I've tried to keep the structure of the last survey intact so it will be easy to compare results and see changes over time, but there were a few problems with the last survey that required changes, and a few questions from the last survey that just didn't apply as much anymore (how many people have strong feelings on Three Worlds Collide these days?)
Please try to give serious answers that are easy to process by computer (see the introduction). And please let me know as soon as possible if there are any security problems (people other than me who can access the data) or any absolutely awful questions.
I will probably run the survey for about a month unless new people stop responding well before that.
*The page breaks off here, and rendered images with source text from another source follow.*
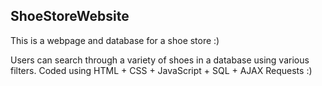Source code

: ShoeStoreWebsite
-

This is a webpage and database for a shoe store :)

Users can search through a variety of shoes in a database using various filters. 
Coded using HTML + CSS + JavaScript + SQL + AJAX Requests :)
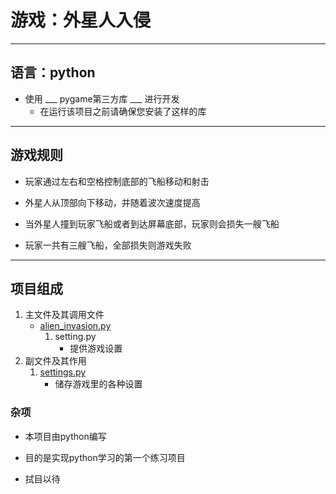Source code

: # 游戏：外星人入侵
---------------
## 语言：python
* 使用 ___ pygame第三方库 ___ 进行开发  
    * 在运行该项目之前请确保您安装了这样的库  
---------------
## 游戏规则
* 玩家通过左右和空格控制底部的飞船移动和射击  
- 外星人从顶部向下移动，并随着波次速度提高  
* 当外星人撞到玩家飞船或者到达屏幕底部，玩家则会损失一艘飞船  
- 玩家一共有三艘飞船，全部损失则游戏失败  
---------------
## 项目组成
1. 主文件及其调用文件
    * [alien_invasion.py](/Alion_invasion/alien_invasion.py)
        1. setting.py
            * 提供游戏设置
2. 副文件及其作用
    1. [settings.py](/Alion_invasion/settings.py)
        * 储存游戏里的各种设置
### 杂项  
* 本项目由python编写  
- 目的是实现python学习的第一个练习项目  
* 拭目以待  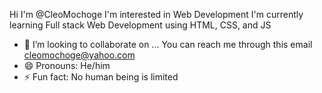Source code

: Hi I'm @CleoMochoge
I'm interested in Web Development
I'm currently learning Full stack Web Development using HTML, CSS, and JS
- 💞️ I’m looking to collaborate on ...
You can reach me through this email cleomochoge@yahoo.com
- 😄 Pronouns: He/him
- ⚡ Fun fact: No human being is limited

<!---
CleoMochoge/CleoMochoge is a ✨ special ✨ repository because its `README.md` (this file) appears on your GitHub profile.
You can click the Preview link to take a look at your changes.
--->
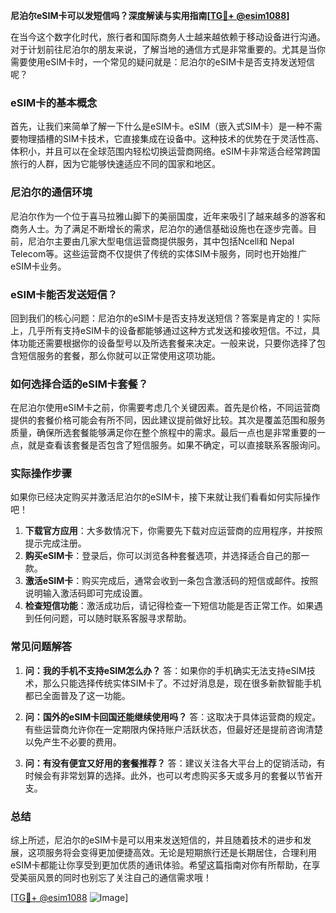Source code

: **尼泊尔eSIM卡可以发短信吗？深度解读与实用指南[[TG💪+ @esim1088](https://t.me/s/esim1088)]**

在当今这个数字化时代，旅行者和国际商务人士越来越依赖于移动设备进行沟通。对于计划前往尼泊尔的朋友来说，了解当地的通信方式是非常重要的。尤其是当你需要使用eSIM卡时，一个常见的疑问就是：尼泊尔的eSIM卡是否支持发送短信呢？

### eSIM卡的基本概念

首先，让我们来简单了解一下什么是eSIM卡。eSIM（嵌入式SIM卡）是一种不需要物理插槽的SIM卡技术，它直接集成在设备中。这种技术的优势在于灵活性高、体积小，并且可以在全球范围内轻松切换运营商网络。eSIM卡非常适合经常跨国旅行的人群，因为它能够快速适应不同的国家和地区。

### 尼泊尔的通信环境

尼泊尔作为一个位于喜马拉雅山脚下的美丽国度，近年来吸引了越来越多的游客和商务人士。为了满足不断增长的需求，尼泊尔的通信基础设施也在逐步完善。目前，尼泊尔主要由几家大型电信运营商提供服务，其中包括Ncell和 Nepal Telecom等。这些运营商不仅提供了传统的实体SIM卡服务，同时也开始推广eSIM卡业务。

### eSIM卡能否发送短信？

回到我们的核心问题：尼泊尔的eSIM卡是否支持发送短信？答案是肯定的！实际上，几乎所有支持eSIM卡的设备都能够通过这种方式发送和接收短信。不过，具体功能还需要根据你的设备型号以及所选套餐来决定。一般来说，只要你选择了包含短信服务的套餐，那么你就可以正常使用这项功能。

### 如何选择合适的eSIM卡套餐？

在尼泊尔使用eSIM卡之前，你需要考虑几个关键因素。首先是价格，不同运营商提供的套餐价格可能会有所不同，因此建议提前做好比较。其次是覆盖范围和服务质量，确保所选套餐能够满足你在整个旅程中的需求。最后一点也是非常重要的一点，就是查看该套餐是否包含了短信服务。如果不确定，可以直接联系客服询问。

### 实际操作步骤

如果你已经决定购买并激活尼泊尔的eSIM卡，接下来就让我们看看如何实际操作吧！

1. **下载官方应用**：大多数情况下，你需要先下载对应运营商的应用程序，并按照提示完成注册。
2. **购买eSIM卡**：登录后，你可以浏览各种套餐选项，并选择适合自己的那一款。
3. **激活eSIM卡**：购买完成后，通常会收到一条包含激活码的短信或邮件。按照说明输入激活码即可完成设置。
4. **检查短信功能**：激活成功后，请记得检查一下短信功能是否正常工作。如果遇到任何问题，可以随时联系客服寻求帮助。

### 常见问题解答

1. **问：我的手机不支持eSIM怎么办？**
   答：如果你的手机确实无法支持eSIM技术，那么只能选择传统实体SIM卡了。不过好消息是，现在很多新款智能手机都已全面普及了这一功能。

2. **问：国外的eSIM卡回国还能继续使用吗？**
   答：这取决于具体运营商的规定。有些运营商允许你在一定期限内保持账户活跃状态，但最好还是提前咨询清楚以免产生不必要的费用。

3. **问：有没有便宜又好用的套餐推荐？**
   答：建议关注各大平台上的促销活动，有时候会有非常划算的选择。此外，也可以考虑购买多天或多月的套餐以节省开支。

### 总结

综上所述，尼泊尔的eSIM卡是可以用来发送短信的，并且随着技术的进步和发展，这项服务将会变得更加便捷高效。无论是短期旅行还是长期居住，合理利用eSIM卡都能让你享受到更加优质的通讯体验。希望这篇指南对你有所帮助，在享受美丽风景的同时也别忘了关注自己的通信需求哦！

[[TG💪+ @esim1088](https://t.me/s/esim1088) ![Image](https://i.postimg.cc/4NQfJmqS/Snipaste-2025-05-13-00-14-12.png)]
Like the last survey, I'll try to calculate some results myself and release the raw data (minus the people who want to keep theirs private) for anyone else who wants to examine it.
Like the last survey, if you take it and post that you took it here, I will upvote you, and I hope other people will upvote you too.
Survey taken.
I had fun doing the background research to be able to give a number to the P(Aliens) questions. :) The topic has, of course, come up many times, but never before for me in association with a community where the social norms favored a careful, quantitative answer.
When answering the Newton question, I was surprised at the shape of my probability distribution for the answer. It definitely wasn't a gaussian, a uniform distribution, or other form that I've worked with. This was simply due to the knowledge I started with, which was vague propositions rather than measurements. (i.e. I knew the right century and had a good idea when Newton was born, but didn't know when he died.) I'm quite curious what the distribution of responses will be for the year, since a historical date is the sort of thing we'd expect humans to make errors on, but not gaussian errors.
I enjoyed this too. Tried to calibrate Aliens 1 with Aliens 2, and found that what seemed like a modest estimate for Aliens 2 (still a shot in the dark due to too many Drake unknowns, but what the hell) created an enormous probability estimate for Aliens 1. More convinced than ever that we are not alone.